"When Same-Sex Marriages End in Divorce" - NYTimes.com (7/2/11) points out several real problems that are sure to come up in many cases as people in gay marriages, civil unions and domestic partnerships move to states that do not recognize any of those institutions. Because of residency requirements for divorce, people may end up with no state that can divorce them. Heterosexual spouses already end up in this situation temporarily, when neither has lived in a state long enough to have residency, which can take up to a year.
And when you can't file for divorce, you can't get alimony, property division, or injunctions against transferring property or spending. As
Andrew M. Koppelman of Northwestern University School of Law, author of
“Same Sex, Different States: When Same-Sex Marriages Cross State Lines,” puts it: “Somebody who lives in Massachusetts can empty the safe-deposit box, empty the bank account and go to Houston and say, 'Ha, ha, ha, you can’t come after me here'."
Also, people who have built up property together for years before being able to marry could find, when they divorce, that state laws do not protect people's pre-marital economic investments in each other the way they do with married economic live.
The Times article has lots of well-grounded speculation about how this chaos could ultimatele advance the cause of gay marriage, but no solutions for the real people involved.
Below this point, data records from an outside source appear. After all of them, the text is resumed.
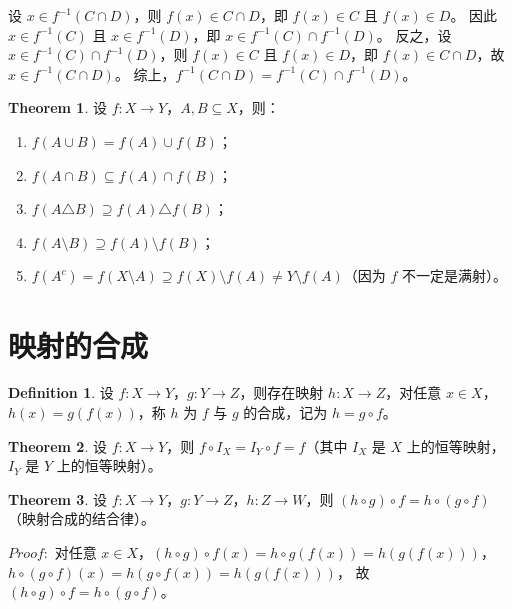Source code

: \documentclass[oneside]{book}
\theoremstyle{definition}
\newtheorem{definition}{Definition}[section]
\newtheorem{theorem}{Theorem}[section]
\begin{document}
		设 \( x \in f^{-1}(C \cap D) \)，则 \( f(x) \in C \cap D \)，即 \( f(x) \in C \) 且 \( f(x) \in D \)。
		因此 \( x \in f^{-1}(C) \) 且 \( x \in f^{-1}(D) \)，即 \( x \in f^{-1}(C) \cap f^{-1}(D) \)。
		反之，设 \( x \in f^{-1}(C) \cap f^{-1}(D) \)，则 \( f(x) \in C \) 且 \( f(x) \in D \)，即 \( f(x) \in C \cap D \)，故 \( x \in f^{-1}(C \cap D) \)。
		综上，\( f^{-1}(C \cap D) = f^{-1}(C) \cap f^{-1}(D) \)。
	\begin{theorem}
		设 \( f: X \to Y \)，\( A, B \subseteq X \)，则：
		\begin{enumerate}
			\item \( f(A \cup B) = f(A) \cup f(B) \)；
			\item \( f(A \cap B) \subseteq f(A) \cap f(B) \)；
			\item \( f(A \triangle B) \supseteq f(A) \triangle f(B) \)；
			\item \( f(A \setminus B) \supseteq f(A) \setminus f(B) \)；
			\item \( f(A^c) = f(X \setminus A) \supseteq f(X) \setminus f(A) \neq Y \setminus f(A)\)（因为 \( f \) 不一定是满射）。
		\end{enumerate}
	\end{theorem}
	
	\section{映射的合成}
	\begin{definition}
		设 \( f: X \to Y \)，\( g: Y \to Z \)，则存在映射 \( h: X \to Z \)，对任意 \( x \in X \)，\( h(x) = g(f(x)) \)，称 \( h \) 为 \( f \) 与 \( g \) 的合成，记为 \( h = g \circ f \)。
	\end{definition}
	
	\begin{theorem}
		设 \( f: X \to Y \)，则 \( f \circ I_X = I_Y \circ f = f \)（其中 \( I_X \) 是 \( X \) 上的恒等映射，\( I_Y \) 是 \( Y \) 上的恒等映射）。
	\end{theorem}
	
	\begin{theorem}
		设 \( f: X \to Y \)，\( g: Y \to Z \)，\( h: Z \to W \)，则 \( (h \circ g) \circ f = h \circ (g \circ f) \)（映射合成的结合律）。
	\end{theorem}
	
	$Proof:$
		对任意 \( x \in X \)，\( (h \circ g) \circ f (x) = h \circ g (f(x)) = h(g(f(x))) \)，
		\( h \circ (g \circ f) (x) = h(g \circ f (x)) = h(g(f(x))) \)，
		故 \( (h \circ g) \circ f = h \circ (g \circ f) \)。
	
\end{document}
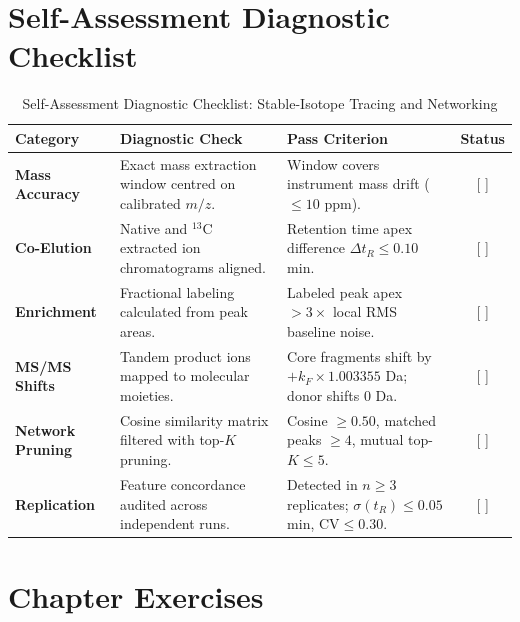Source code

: \documentclass[11pt,twoside,openright]{book}
\begin{document}
\section{Self-Assessment Diagnostic Checklist}

\begin{table}[ht]
\centering
\caption{Self-Assessment Diagnostic Checklist: Stable-Isotope Tracing and Networking}
\label{tab:diagnostic_checklist}
\small
\begin{tabularx}{\textwidth}{l p{5.5cm} X c}
\toprule
\textbf{Category} & \textbf{Diagnostic Check} & \textbf{Pass Criterion} & \textbf{Status} \\
\midrule
\textbf{Mass Accuracy} & Exact mass extraction window centred on calibrated $m/z$. & Window covers instrument mass drift ($\le 10$ ppm). & [ ] \\
\addlinespace
\textbf{Co-Elution} & Native and $^{13}\text{C}$ extracted ion chromatograms aligned. & Retention time apex difference $\Delta t_R \le 0.10$ min. & [ ] \\
\addlinespace
\textbf{Enrichment} & Fractional labeling calculated from peak areas. & Labeled peak apex $> 3 \times$ local RMS baseline noise. & [ ] \\
\addlinespace
\textbf{MS/MS Shifts} & Tandem product ions mapped to molecular moieties. & Core fragments shift by $+k_F \times 1.003355$ Da; donor shifts 0 Da. & [ ] \\
\addlinespace
\textbf{Network Pruning} & Cosine similarity matrix filtered with top-$K$ pruning. & Cosine $\ge 0.50$, matched peaks $\ge 4$, mutual top-$K \le 5$. & [ ] \\
\addlinespace
\textbf{Replication} & Feature concordance audited across independent runs. & Detected in $n \ge 3$ replicates; $\sigma(t_R) \le 0.05$ min, $\text{CV} \le 0.30$. & [ ] \\
\bottomrule
\end{tabularx}
\end{table}

\FloatBarrier

\section{Chapter Exercises}
\end{document}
The obvious, though incomplete, solution, especially for the pre-marriage investment problem, is more prenups and postnups. These can say exactly what happens to everything in a divorce or when one spouse dies; or they can be limited to particular property or other topics.
And they include choice-of-law clauses -- the only way to have another state follow any of the laws of the state where you married.
States that reject same-sex marriage will still often refuse to honor same-sex prenups and postnups, but probably not as much, and not as uniformly. There are already states whose courts have allowed same-sex divorces even though same-sex marriages cannot be formed there.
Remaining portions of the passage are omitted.